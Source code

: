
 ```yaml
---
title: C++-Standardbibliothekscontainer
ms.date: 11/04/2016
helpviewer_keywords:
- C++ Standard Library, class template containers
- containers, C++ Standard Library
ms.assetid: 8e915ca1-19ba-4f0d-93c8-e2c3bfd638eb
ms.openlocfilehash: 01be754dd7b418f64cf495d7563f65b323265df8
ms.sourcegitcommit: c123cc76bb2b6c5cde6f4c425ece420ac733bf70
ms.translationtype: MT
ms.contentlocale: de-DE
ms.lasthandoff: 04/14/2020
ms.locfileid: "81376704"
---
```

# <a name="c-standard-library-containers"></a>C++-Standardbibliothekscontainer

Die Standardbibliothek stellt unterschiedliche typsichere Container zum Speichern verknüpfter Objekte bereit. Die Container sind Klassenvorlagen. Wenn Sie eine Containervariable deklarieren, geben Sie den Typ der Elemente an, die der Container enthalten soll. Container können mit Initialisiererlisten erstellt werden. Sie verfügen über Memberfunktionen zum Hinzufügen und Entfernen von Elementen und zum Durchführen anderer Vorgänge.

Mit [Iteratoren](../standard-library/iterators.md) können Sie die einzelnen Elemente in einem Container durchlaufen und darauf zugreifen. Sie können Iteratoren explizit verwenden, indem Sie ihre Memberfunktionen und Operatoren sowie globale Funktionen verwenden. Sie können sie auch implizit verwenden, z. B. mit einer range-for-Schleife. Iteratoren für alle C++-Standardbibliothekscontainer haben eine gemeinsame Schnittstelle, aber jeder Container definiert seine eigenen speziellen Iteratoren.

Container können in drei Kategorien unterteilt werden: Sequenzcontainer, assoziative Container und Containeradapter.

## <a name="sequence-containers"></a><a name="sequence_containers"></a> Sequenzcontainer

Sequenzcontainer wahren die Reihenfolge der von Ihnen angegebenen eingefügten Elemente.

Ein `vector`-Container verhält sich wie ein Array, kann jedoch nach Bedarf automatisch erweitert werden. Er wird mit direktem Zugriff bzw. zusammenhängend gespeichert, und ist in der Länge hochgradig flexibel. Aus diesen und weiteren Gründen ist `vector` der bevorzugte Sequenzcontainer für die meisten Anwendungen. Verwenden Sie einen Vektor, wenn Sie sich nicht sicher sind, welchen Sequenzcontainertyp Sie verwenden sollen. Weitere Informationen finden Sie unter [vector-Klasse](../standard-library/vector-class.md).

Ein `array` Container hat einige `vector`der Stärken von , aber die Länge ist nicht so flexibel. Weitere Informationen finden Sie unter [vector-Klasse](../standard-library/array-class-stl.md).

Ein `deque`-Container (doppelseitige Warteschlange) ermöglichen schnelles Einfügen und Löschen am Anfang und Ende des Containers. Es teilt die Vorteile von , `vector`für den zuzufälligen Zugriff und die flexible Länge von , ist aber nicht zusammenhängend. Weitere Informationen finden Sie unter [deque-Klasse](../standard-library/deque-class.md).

▶ **Work required**:
Take the lines from the first line of the listing to the line containing "Container können in". Please print them exactly, ends included, with nothing else.

▶ **Solution to this exercise**:
Source code

:
 ```yaml
---
title: C++-Standardbibliothekscontainer
ms.date: 11/04/2016
helpviewer_keywords:
- C++ Standard Library, class template containers
- containers, C++ Standard Library
ms.assetid: 8e915ca1-19ba-4f0d-93c8-e2c3bfd638eb
ms.openlocfilehash: 01be754dd7b418f64cf495d7563f65b323265df8
ms.sourcegitcommit: c123cc76bb2b6c5cde6f4c425ece420ac733bf70
ms.translationtype: MT
ms.contentlocale: de-DE
ms.lasthandoff: 04/14/2020
ms.locfileid: "81376704"
---
```

# <a name="c-standard-library-containers"></a>C++-Standardbibliothekscontainer

Die Standardbibliothek stellt unterschiedliche typsichere Container zum Speichern verknüpfter Objekte bereit. Die Container sind Klassenvorlagen. Wenn Sie eine Containervariable deklarieren, geben Sie den Typ der Elemente an, die der Container enthalten soll. Container können mit Initialisiererlisten erstellt werden. Sie verfügen über Memberfunktionen zum Hinzufügen und Entfernen von Elementen und zum Durchführen anderer Vorgänge.

Mit [Iteratoren](../standard-library/iterators.md) können Sie die einzelnen Elemente in einem Container durchlaufen und darauf zugreifen. Sie können Iteratoren explizit verwenden, indem Sie ihre Memberfunktionen und Operatoren sowie globale Funktionen verwenden. Sie können sie auch implizit verwenden, z. B. mit einer range-for-Schleife. Iteratoren für alle C++-Standardbibliothekscontainer haben eine gemeinsame Schnittstelle, aber jeder Container definiert seine eigenen speziellen Iteratoren.

Container können in drei Kategorien unterteilt werden: Sequenzcontainer, assoziative Container und Containeradapter.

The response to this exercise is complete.